Kolejne miejsce, gdzie się zatrzymaliśmy to Pałac w Minodze. Podziwialiśmy Bramę Północną - pozostałość renesansowego dworu obronnego. Jest to jedyna zachowana brama z pięciu dawniej istniejących.

Ten budynek to też fragment dawnych zabudowań, a obok niego rosną  piękne okazałe kasztanowce. 




A tu pałac





W Ściborzycach na terenie Wyżyny Miechowskiej znajduje się źródło Jordan. Trochę trudne do znalezienia - musieliśmy pytać mieszkańców o drogę, bo nie ma do niego żadnych drogowskazów i w końcu maszerowaliśmy tam miedzą wśród pól.
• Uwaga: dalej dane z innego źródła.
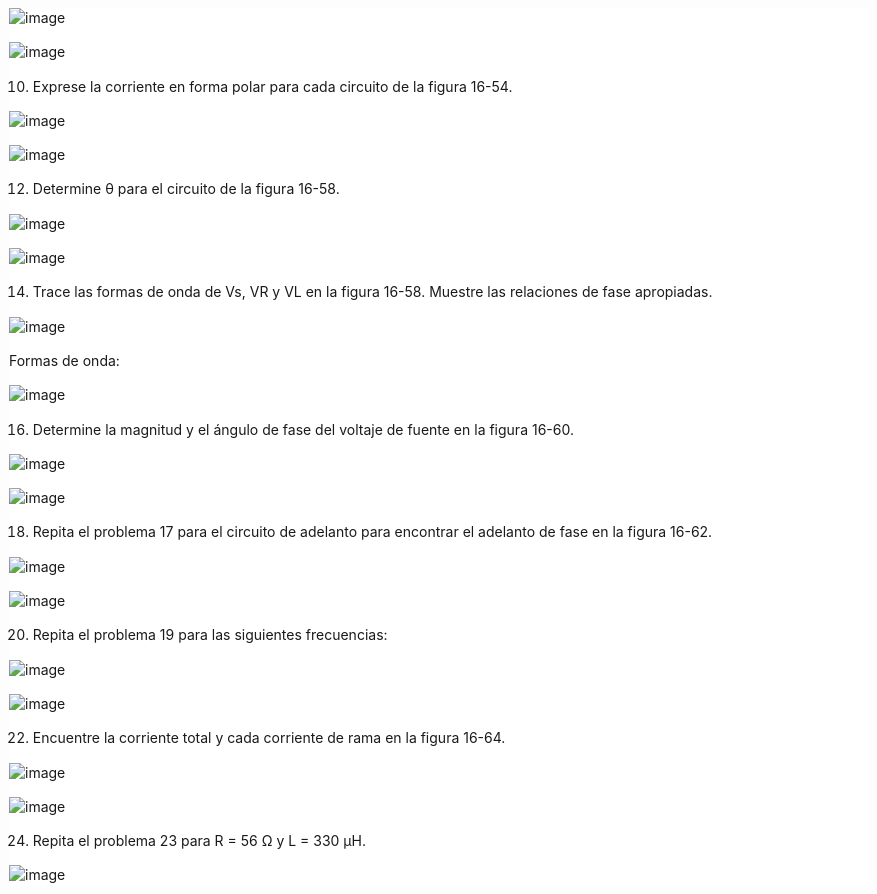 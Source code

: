 ![image](https://user-images.githubusercontent.com/105565683/182849976-29120340-3ff0-490c-ac00-e0fa53e71971.png)

![image](https://user-images.githubusercontent.com/105565683/182850007-66904c91-8040-4cf1-802d-b8789962d2ac.png)

10. Exprese la corriente en forma polar para cada circuito de la figura 16-54.

![image](https://user-images.githubusercontent.com/105565683/182850053-54b1a2d1-3b8a-4654-9bee-e214c08fcbd4.png)

![image](https://user-images.githubusercontent.com/105565683/182850087-1519fc10-7fed-49c4-bb0e-80273c614ee3.png)

12. Determine θ para el circuito de la figura 16-58.

![image](https://user-images.githubusercontent.com/105565683/182850112-8646be03-d4e9-48ac-982a-91a2cd68e352.png)

![image](https://user-images.githubusercontent.com/105565683/182850149-bb7a2322-2af7-4ce7-9919-b5746779f8cc.png)

14. Trace las formas de onda de Vs, VR y VL en la figura 16-58. Muestre las relaciones de fase apropiadas.

![image](https://user-images.githubusercontent.com/105565683/182850173-fb0f3f5a-b8f6-48b8-ac5a-c8a12a61a00f.png)

Formas de onda:

![image](https://user-images.githubusercontent.com/105565683/182850219-bfc669db-7828-4c2e-bf81-c0ddd442a7e0.png)

16. Determine la magnitud y el ángulo de fase del voltaje de fuente en la figura 16-60.

![image](https://user-images.githubusercontent.com/105565683/182850270-81f1896e-3b69-4c2b-bc56-0df074fa47e1.png)

![image](https://user-images.githubusercontent.com/105565683/182855593-aaf3bd96-46cd-4f58-85af-bcc92dcccd00.png)

18. Repita el problema 17 para el circuito de adelanto para encontrar el adelanto de fase en la figura 16-62.

![image](https://user-images.githubusercontent.com/105565683/182855620-00734cc5-0f81-49d7-9971-a76266a6d195.png)

![image](https://user-images.githubusercontent.com/105565683/182855669-425aedcc-85b2-4245-9101-68af586997e6.png)

20. Repita el problema 19 para las siguientes frecuencias:

![image](https://user-images.githubusercontent.com/105565683/182855697-211d0088-dbce-4839-9864-5ee066426c43.png)

![image](https://user-images.githubusercontent.com/105565683/182855780-e0273d97-4344-4fba-843c-1f70ef5f2901.png)

22. Encuentre la corriente total y cada corriente de rama en la figura 16-64.

![image](https://user-images.githubusercontent.com/105565683/182855826-49bf19ed-edbc-4638-8553-918521b6b0a1.png)

![image](https://user-images.githubusercontent.com/105565683/182855878-8c933a6d-2319-40ae-9d36-4844a2d9ab7a.png)

24. Repita el problema 23 para R = 56 Ω y L = 330 µH.

![image](https://user-images.githubusercontent.com/105565683/182856501-0c79be4f-790b-4392-a3db-5f7373f41fbc.png)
Jego cechą charakterystyczną jest rzadko spotykany kolor wody seledynowo-turkusowy. Na sekundę wypływa tu około 20-30 litrów wody, zasilając przepływającą w pobliżu rzekę Dłubnię. Na dnie źródła można obserwować charakterystyczne pulsowanie drobnego mułku. Pomimo że źródło jest głębokie na około 3 metry, dzięki krystalicznie czystej, przejrzystej wodzie można obserwować efektowny wypływ wody. Źródło nie zamarza, a temperatura wody nigdy nie przekracza 10 stopni. Woda z tego źródła uchodziła kiedyś za leczniczą, szczególnie w chorobach oczu.










Z daleka było widać klasztor, więc zatrzymaliśmy się w Ibramowicach i podziwialiśmy klasztor norbertanek. Jest to jeden z najstarszych polskich klasztorów żeńskich. Kościół klasztorny jest sanktuarium Męki Pańskiej.














Niedaleko klasztoru jest taka oryginalna kapliczka.





W kilku miejscach przy drodze musieliśmy się zatrzymać, żeby podziwiać i fotografować piękne maki, chabry i koniczynę...
















W powrotnej drodze tuż przed Olkuszem w miejscowości Braciejówka dostrzegliśmy kolejną ciekawostkę - staw z figurą Jezusa porośnięty białymi i różowymi liliami wodnymi oraz żółtymi grążelami.